In this final segment, Moyers once again illuminates 1787 attitudes in the light of 1987 mores. He discovers and explores many common links and hidden meanings as he interprets that glorious document and its everyday impact upon contemporary society.
Current issues that the original framers of the Constitution could not possibly have anticipated seem nevertheless to be covered, if not in the letter, at least in the spirit of the document. Mandatory drug testing, computer technology, and nuclear warfare are three such contemporary problems Moyers examines in detail, using interviews with average citizens as well as experts.

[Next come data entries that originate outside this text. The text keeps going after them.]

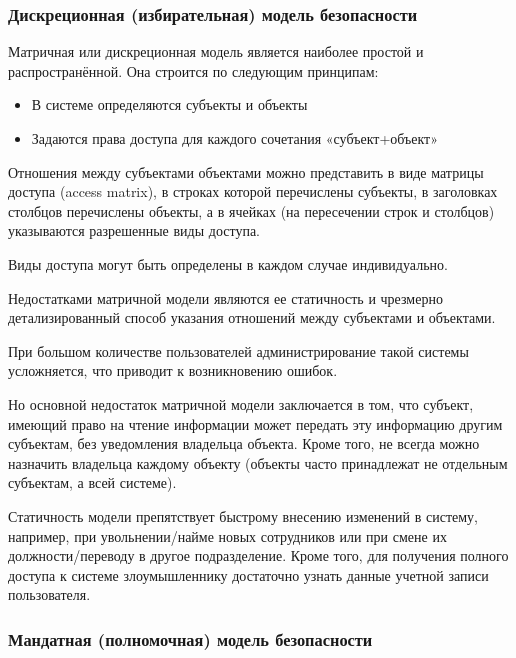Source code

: \subsubsection{Дискреционная (избирательная) модель безопасности}
Матричная или дискреционная модель является наиболее простой и распространённой. Она строится по следующим принципам:
\begin{itemize}
	\item В системе определяются субъекты и объекты
	\item Задаются права доступа для каждого сочетания «субъект+объект»
\end{itemize}
Отношения между субъектами объектами можно представить в виде матрицы доступа (access matrix), в строках которой перечислены субъекты, в заголовках столбцов перечислены объекты, а в ячейках (на пересечении строк и столбцов) указываются разрешенные виды доступа.

Виды доступа могут быть определены в каждом случае индивидуально.

Недостатками матричной модели являются ее статичность и чрезмерно детализированный способ указания отношений между субъектами и объектами.

При большом количестве пользователей администрирование такой системы усложняется, что приводит к возникновению ошибок.

Но основной недостаток матричной модели заключается в том, что субъект, имеющий право на чтение информации может передать эту информацию другим субъектам, без уведомления владельца объекта. Кроме того, не всегда можно назначить владельца каждому объекту (объекты часто принадлежат не отдельным субъектам, а всей системе).

Статичность модели препятствует быстрому внесению изменений в систему, например, при увольнении/найме новых сотрудников или при смене их должности/переводу в другое подразделение.
Кроме того, для получения полного доступа к системе злоумышленнику достаточно узнать данные учетной записи пользователя. 

\subsubsection{Мандатная (полномочная) модель безопасности}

Ira Glasser, executive director of the American Civil Liberties Union, takes the side of workers at the Bath (Maine) Iron Works who object to employee drug testing.
``They're picking people they want to get rid of,'' says a worker. ``It's like you're guilty until proven innocent.''
``If you don't have criminal evidence as the standard for allowing searches,'' Glasser says, ``searches will be done based on politics.''
In response, a spokesperson from the company says: ``As a deterrence, I can't think of any more positive message to send to high schoolers and college kids these days than: `If you want to stay in Maine, if you want to work at Bath Iron Works, you're going to have to take the test.'''
Moyers prompts viewers to consider whether or not mandatory testing is a violation of the Fourth Amendment's protection against illegal searches of the home and place of business.
The growth of computer technology, which allows for widespread access to personal information, is another contemporary privacy issue the writers of the Constitution could not have anticipated. Once again, Moyers urges viewers to consider whether Fourth Amendment prohibitions against searches without warrants extend to private data stored on computer discs?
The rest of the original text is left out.